CONQUEST: A Coarse-Grained Algorithm for Constructing Summaries of Distributed Discrete Datasets

  • Authors:
  • Jie Chi;Mehmet Koyuturk;Ananth Grama

  • Affiliations:
  • Department of Computer Sciences, Purdue University, West Lafayette, IN 47907, USA;Department of Computer Sciences, Purdue University, West Lafayette, IN 47907, USA;Department of Computer Sciences, Purdue University, West Lafayette, IN 47907, USA

  • Venue:
  • Algorithmica
  • Year:
  • 2006

Quantified Score

Hi-index 0.00

Visualization

Abstract

In this paper we present a coarse-grained parallel algorithm, CONQUEST, for constructing bounded-error summaries of high-dimensional binary attributed data in a distributed environment. Such summaries enable more expensive analysis techniques to be applied efficiently under constraints on computation, communication, and privacy with little loss in accuracy. While the discrete and high-dimensional nature of the dataset makes the problem difficult in its serial formulation, the loose-coupling of distributed servers hosting the data and the heterogeneity in network bandwidth present additional challenges. CONQUEST is based on a novel linear algebraic tool, PROXIMUS, which is shown to be highly effective on a serial platform.
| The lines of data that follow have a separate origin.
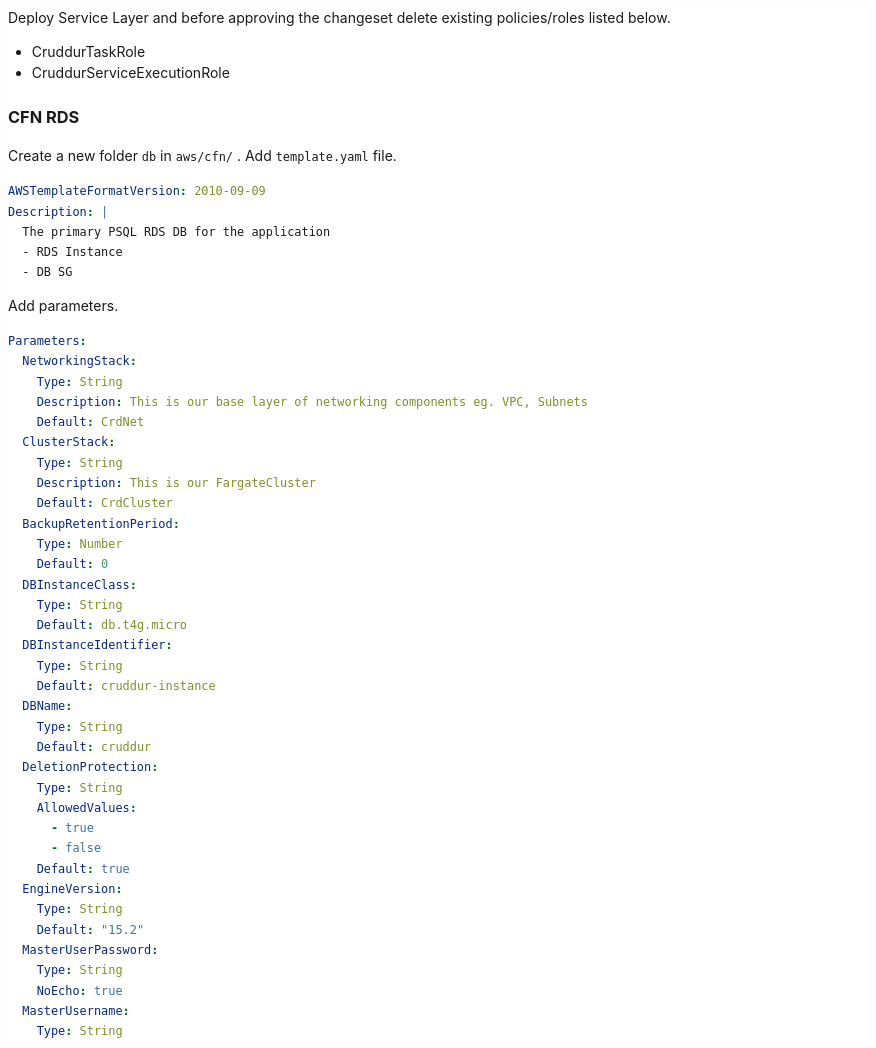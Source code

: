 Deploy Service Layer and before approving the changeset delete existing policies/roles listed below.

- CruddurTaskRole
- CruddurServiceExecutionRole

### CFN RDS

Create a new folder `db` in `aws/cfn/` . Add `template.yaml` file.

```yaml
AWSTemplateFormatVersion: 2010-09-09
Description: |
  The primary PSQL RDS DB for the application
  - RDS Instance
  - DB SG
```

Add parameters.

```yaml
Parameters:
  NetworkingStack:
    Type: String
    Description: This is our base layer of networking components eg. VPC, Subnets
    Default: CrdNet
  ClusterStack:
    Type: String
    Description: This is our FargateCluster
    Default: CrdCluster
  BackupRetentionPeriod:
    Type: Number
    Default: 0
  DBInstanceClass:
    Type: String
    Default: db.t4g.micro
  DBInstanceIdentifier:
    Type: String
    Default: cruddur-instance
  DBName:
    Type: String
    Default: cruddur
  DeletionProtection:
    Type: String
    AllowedValues:
      - true
      - false
    Default: true
  EngineVersion:
    Type: String
    Default: "15.2"
  MasterUserPassword:
    Type: String
    NoEcho: true
  MasterUsername:
    Type: String
```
In contrast to traditional fine-grained parallel techniques that distribute the kernel operations, CONQUEST adopts a coarse-grained parallel formulation that relies on the principle of sampling to reduce communication overhead while maintaining high accuracy. Specifically, each individual site computes its local patterns independently. Various sites cooperate in dynamically orchestrated work groups to construct consensus patterns from these local patterns. Individual sites may then decide to continue their participation in the consensus or leave the group. Such parallel formulation implicitly resolves load-balancing and privacy issues while reducing communication volume significantly. Experimental results on an Intel Xeon cluster demonstrate that this strategy is capable of excellent performance in terms of compression time, ratio, and accuracy with respect to post-processing tasks.